Filing for bankruptcy is not an easy decision. Most people do not come to this decision lightly, and many who choose it are already coming out of another messy situation -- divorce. If you are divorced and realizing that you cannot financially make ends meet and your burden of debt is too much, you can consult with a bankruptcy attorney. Just be aware that if you are the one that received the house in the divorce, you may lose it entirely during a bankruptcy. Here is how that typically happens:
You Live in a State Where Keeping the House Comes with Requirements
Some states require that you show that you can continue making payments on the house after the divorce and during a bankruptcy filing and discharge. If you cannot, the judge could order you to sell the house, and use whatever profits gained to pay your debts and help you move into an apartment. Granted, this would be an uncommon occurrence, but it does happen.
Your Decision to File for Bankruptcy Affects Your Ex's Credit
If you received the house in the divorce but you have not transferred over the title into your name alone, filing for bankruptcy negatively affects your ex's credit. The house is named as an asset in your bankruptcy filing; as such, your mortgage lender can and will notify the other party of the bankruptcy. Your ex can then sue for the house to save it from being lost in the bankruptcy and prevent damage to his/her credit. In this way, you may lose the house after winning it from your ex in the divorce proceedings.

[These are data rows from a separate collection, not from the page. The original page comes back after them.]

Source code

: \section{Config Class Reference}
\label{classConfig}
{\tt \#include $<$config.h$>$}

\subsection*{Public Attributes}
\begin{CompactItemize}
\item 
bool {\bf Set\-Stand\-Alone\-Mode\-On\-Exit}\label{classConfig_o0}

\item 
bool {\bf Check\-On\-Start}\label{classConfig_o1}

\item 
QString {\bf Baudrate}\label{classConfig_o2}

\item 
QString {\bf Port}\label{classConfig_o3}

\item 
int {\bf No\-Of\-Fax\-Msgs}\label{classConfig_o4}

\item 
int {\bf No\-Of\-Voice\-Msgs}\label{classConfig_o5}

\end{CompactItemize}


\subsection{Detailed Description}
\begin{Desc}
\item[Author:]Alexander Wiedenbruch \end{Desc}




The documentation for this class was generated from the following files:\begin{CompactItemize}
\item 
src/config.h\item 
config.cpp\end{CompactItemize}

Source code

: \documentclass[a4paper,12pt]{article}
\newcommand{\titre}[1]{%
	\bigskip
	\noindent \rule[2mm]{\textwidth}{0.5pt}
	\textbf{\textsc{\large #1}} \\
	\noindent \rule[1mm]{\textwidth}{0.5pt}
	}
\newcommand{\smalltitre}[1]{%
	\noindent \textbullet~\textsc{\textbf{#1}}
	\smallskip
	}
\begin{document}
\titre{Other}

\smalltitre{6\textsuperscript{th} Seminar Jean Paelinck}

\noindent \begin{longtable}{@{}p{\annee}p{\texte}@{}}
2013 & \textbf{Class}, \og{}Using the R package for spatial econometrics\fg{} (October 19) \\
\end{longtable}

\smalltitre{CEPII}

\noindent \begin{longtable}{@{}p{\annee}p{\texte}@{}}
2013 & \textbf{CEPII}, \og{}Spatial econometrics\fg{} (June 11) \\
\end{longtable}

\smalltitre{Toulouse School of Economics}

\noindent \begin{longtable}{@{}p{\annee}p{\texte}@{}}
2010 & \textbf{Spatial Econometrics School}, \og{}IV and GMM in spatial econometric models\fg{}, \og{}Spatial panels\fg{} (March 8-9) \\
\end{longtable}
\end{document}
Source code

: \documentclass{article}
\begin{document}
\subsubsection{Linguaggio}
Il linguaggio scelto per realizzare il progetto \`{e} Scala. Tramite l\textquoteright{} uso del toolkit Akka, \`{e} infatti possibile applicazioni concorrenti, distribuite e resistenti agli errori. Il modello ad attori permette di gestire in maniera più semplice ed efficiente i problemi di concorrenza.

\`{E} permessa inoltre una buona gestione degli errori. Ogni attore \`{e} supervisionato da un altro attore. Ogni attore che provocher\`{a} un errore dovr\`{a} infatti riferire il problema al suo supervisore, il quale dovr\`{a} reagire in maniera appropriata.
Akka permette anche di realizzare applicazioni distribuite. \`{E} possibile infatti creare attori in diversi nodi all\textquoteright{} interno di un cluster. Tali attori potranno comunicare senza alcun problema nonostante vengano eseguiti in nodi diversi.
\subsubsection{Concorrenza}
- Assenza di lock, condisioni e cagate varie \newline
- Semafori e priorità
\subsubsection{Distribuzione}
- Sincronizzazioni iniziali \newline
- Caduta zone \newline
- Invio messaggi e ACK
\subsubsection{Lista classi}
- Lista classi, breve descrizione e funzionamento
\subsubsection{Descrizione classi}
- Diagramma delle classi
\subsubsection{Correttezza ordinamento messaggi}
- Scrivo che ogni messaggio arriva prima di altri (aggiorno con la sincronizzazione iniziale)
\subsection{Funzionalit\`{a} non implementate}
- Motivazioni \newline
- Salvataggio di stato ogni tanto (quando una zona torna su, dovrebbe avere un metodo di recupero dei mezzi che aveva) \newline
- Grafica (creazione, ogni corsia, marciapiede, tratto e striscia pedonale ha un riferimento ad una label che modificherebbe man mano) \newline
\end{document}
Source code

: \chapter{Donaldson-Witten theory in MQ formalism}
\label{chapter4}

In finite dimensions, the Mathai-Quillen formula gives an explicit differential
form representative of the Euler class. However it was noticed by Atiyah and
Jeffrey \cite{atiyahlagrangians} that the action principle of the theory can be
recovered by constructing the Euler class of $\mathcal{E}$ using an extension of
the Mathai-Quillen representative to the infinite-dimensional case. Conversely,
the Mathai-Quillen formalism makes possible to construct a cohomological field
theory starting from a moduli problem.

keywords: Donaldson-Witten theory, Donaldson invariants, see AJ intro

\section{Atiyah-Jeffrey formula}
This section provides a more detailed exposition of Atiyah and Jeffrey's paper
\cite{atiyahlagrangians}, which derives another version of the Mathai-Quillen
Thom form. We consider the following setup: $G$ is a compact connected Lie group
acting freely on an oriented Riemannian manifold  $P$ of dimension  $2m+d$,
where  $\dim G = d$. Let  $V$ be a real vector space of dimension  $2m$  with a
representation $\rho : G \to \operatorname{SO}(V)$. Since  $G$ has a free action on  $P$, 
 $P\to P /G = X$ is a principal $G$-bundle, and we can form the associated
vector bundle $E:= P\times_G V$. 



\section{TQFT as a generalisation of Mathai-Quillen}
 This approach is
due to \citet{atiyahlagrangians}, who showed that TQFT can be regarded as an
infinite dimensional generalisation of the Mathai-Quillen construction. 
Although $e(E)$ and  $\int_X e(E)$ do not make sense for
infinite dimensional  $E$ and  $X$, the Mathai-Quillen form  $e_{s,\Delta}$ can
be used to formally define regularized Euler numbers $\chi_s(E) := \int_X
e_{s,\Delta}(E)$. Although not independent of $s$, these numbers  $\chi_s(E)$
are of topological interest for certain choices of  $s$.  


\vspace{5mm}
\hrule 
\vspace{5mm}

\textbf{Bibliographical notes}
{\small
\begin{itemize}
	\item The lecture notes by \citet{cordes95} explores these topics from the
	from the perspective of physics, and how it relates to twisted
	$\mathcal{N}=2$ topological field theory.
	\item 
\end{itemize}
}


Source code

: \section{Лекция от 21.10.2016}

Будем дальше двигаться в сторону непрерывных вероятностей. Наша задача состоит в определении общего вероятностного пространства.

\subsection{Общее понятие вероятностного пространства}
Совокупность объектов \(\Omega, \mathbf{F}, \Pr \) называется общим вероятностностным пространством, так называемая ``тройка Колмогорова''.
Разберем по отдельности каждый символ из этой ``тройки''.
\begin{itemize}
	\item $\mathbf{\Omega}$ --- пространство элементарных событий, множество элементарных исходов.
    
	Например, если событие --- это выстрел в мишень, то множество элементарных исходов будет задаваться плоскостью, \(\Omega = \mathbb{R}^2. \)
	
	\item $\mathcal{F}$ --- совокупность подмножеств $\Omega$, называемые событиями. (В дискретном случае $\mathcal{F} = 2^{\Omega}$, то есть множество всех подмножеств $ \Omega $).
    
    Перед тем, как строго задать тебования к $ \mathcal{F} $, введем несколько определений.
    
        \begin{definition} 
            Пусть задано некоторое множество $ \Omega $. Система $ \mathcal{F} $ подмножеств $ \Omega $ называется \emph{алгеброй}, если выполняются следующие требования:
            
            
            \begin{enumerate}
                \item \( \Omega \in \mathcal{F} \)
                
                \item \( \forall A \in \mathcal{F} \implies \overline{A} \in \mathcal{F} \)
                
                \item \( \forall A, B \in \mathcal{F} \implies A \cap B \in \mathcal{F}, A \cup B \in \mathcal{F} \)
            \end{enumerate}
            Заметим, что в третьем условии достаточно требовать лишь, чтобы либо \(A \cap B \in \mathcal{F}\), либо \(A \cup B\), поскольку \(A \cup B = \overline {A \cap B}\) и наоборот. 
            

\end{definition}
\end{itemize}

The Marital Home Is Supposed to Be Sold and Profits Split, but Becomes the Means of Debt Consolidation
Probably one of the worst-case scenarios that can happen in another handful of states is when you are recently divorced and the judge rules that no one gets the marital home. Instead, the marital home has to be sold, and the profits have to be split between you and your ex. If you file for bankruptcy before the home is sold, the home is listed as an asset for sale, and all of the profits from the sale could be seized or ordered by the courts to pay for your debts. This might create more issues with your ex, so it is a good idea to ask your bankruptcy lawyer how to proceed in this situation (if it applies to you).